First, let me start you with three clues:

  1. I found it easier to think about this puzzle visually using a 5 × 5 grid
  2. Your first race might contain the top three horses, so be careful
  3. Since we want the top three horses, we can rule out any horse with three faster horses. The 4th and 5th finishers in a five-horse heat can't possibly be among the three we're looking for.

answer

Each column of the above graphical answer is a "round" of races. There are five races (“heats”) in the first round 1 and one race each in the subsequent two rounds.

First round: Qualifying heats

Start with 5 races to get data on all horses.
We want the top three horses, so we can eliminate any horse with 3 faster horses.

Race 6 compares the winners of races 1–5. We sort races 1–5 by race 6’s outcome and rename them as A–E to denote their shuffling.

Second round: The fastest horse

Race 6 tells us our fastest horse overall. We can also eliminate its 4th and 5th fastest horses.

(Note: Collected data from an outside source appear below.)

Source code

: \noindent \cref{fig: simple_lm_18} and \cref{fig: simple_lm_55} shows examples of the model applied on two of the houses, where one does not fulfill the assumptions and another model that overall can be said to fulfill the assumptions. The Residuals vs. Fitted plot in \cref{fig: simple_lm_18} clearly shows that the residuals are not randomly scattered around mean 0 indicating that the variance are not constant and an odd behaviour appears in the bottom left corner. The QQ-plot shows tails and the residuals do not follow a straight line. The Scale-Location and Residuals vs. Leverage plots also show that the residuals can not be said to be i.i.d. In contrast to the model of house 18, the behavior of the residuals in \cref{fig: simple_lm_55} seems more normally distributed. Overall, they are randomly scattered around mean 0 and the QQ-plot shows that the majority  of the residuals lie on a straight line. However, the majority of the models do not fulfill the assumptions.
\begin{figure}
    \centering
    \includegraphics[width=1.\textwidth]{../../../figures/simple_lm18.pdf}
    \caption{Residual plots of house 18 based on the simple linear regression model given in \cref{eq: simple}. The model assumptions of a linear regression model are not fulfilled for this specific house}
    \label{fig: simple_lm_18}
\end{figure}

We can also use past knowledge to rank relative to the sixth race, so race C’s 2nd place is behind not only its 1st place but it is also behind race 6’s 1st and 2nd place horses. The arrows in each round’s mock-up demonstrate what we know so far. Round one eliminated 10 horses. Round two eliminates another nine.

Six horses remain (including our fastest).

Third round: The runners-up

As we already established, race 6 found us our fastest horse, so it doesn’t need to be raced again.

That leaves five horses for race 7. We know either race A’s 2nd or 6’s 2nd is our overall second-fastest horse since they're adjacent to our overall winner. Race 7 tells us not only our 2nd & 3rd fastest horses, it ranks 2nd–6th overall as well.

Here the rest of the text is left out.